Dataset items:
▽
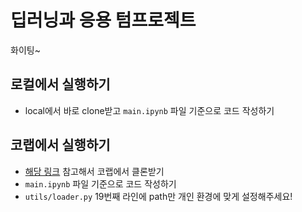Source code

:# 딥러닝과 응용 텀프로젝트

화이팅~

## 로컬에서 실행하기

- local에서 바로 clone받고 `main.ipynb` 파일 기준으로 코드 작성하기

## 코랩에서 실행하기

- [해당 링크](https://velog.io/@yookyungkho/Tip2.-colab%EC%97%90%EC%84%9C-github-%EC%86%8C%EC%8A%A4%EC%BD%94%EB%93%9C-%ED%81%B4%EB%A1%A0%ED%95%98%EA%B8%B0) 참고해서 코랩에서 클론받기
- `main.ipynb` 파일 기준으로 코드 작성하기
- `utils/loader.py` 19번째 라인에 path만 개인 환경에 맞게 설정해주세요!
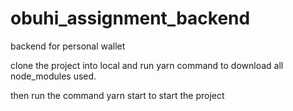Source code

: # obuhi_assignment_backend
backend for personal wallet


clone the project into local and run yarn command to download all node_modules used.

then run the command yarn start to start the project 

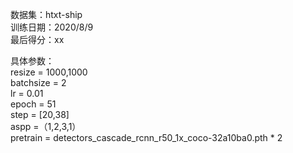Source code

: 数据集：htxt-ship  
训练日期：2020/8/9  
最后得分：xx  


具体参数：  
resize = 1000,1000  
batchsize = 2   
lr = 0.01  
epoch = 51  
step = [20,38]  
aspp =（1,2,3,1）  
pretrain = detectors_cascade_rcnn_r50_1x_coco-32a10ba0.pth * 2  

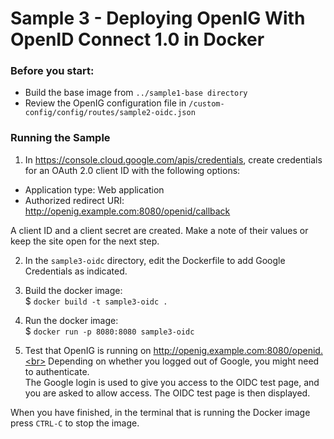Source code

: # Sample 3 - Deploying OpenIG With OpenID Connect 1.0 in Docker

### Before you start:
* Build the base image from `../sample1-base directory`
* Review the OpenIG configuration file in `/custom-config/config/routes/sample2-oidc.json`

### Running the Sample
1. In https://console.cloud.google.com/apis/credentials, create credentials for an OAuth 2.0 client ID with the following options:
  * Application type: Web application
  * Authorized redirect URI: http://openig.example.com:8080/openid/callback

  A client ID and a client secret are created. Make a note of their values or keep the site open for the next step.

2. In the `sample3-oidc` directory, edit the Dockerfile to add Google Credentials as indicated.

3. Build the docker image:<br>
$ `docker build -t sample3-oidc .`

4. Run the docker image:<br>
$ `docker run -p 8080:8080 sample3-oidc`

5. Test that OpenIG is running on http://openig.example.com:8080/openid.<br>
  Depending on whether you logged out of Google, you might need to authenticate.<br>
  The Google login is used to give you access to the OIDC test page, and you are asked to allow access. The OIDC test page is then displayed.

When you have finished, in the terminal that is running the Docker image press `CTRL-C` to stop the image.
△
▽
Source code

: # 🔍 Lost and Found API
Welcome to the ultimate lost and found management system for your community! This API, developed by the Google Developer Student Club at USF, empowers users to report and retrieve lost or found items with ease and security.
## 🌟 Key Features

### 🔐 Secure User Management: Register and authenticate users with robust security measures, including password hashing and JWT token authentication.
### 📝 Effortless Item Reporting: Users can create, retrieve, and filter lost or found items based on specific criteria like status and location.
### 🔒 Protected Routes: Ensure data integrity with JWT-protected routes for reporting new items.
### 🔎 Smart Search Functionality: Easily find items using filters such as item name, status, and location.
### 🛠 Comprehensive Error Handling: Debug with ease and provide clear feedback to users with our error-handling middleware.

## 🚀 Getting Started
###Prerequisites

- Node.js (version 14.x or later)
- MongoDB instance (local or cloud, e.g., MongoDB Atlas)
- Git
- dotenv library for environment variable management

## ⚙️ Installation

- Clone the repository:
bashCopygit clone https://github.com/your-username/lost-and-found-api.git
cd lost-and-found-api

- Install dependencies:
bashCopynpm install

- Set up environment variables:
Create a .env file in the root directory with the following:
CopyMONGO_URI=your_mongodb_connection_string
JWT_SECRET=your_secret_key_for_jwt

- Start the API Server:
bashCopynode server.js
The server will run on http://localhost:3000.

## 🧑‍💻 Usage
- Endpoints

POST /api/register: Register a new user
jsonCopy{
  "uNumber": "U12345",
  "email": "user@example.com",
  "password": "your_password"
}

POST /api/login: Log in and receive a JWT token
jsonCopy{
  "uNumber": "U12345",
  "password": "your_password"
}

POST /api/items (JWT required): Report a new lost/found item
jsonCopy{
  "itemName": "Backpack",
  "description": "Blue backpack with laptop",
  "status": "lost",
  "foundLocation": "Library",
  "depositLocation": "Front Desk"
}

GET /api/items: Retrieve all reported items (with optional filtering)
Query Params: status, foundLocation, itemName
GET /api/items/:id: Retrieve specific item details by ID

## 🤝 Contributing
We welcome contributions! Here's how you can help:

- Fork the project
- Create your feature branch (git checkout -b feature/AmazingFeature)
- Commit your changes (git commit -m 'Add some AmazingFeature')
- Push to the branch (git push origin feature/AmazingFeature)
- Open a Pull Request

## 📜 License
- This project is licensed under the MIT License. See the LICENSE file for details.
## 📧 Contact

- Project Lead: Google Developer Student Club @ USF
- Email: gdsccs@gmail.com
△
▽
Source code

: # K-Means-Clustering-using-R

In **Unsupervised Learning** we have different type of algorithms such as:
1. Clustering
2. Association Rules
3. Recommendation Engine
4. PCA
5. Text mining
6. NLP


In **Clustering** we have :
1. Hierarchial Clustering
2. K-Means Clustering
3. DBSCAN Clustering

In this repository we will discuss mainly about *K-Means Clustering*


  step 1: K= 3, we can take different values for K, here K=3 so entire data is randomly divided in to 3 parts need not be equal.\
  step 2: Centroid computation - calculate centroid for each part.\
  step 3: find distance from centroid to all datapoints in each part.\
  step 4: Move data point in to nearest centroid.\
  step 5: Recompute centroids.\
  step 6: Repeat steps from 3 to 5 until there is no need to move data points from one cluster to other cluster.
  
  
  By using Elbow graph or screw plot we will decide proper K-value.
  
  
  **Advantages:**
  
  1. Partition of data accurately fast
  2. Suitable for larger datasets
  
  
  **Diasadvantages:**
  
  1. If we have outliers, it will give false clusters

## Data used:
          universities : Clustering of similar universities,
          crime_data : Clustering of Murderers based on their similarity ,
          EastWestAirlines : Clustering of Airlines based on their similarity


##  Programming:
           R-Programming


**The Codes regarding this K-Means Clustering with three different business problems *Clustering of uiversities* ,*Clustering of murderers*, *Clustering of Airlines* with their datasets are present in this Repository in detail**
△
**Task brief**
Give back the exact lines above, running from the one that has "step = [20,38]" through the one that has "Build the base", with nothing added and no pictures.

**Output below**
step = [20,38]  
aspp =（1,2,3,1）  
pretrain = detectors_cascade_rcnn_r50_1x_coco-32a10ba0.pth * 2  

Source code

: # Sample 3 - Deploying OpenIG With OpenID Connect 1.0 in Docker

### Before you start:
* Build the base image from `../sample1-base directory`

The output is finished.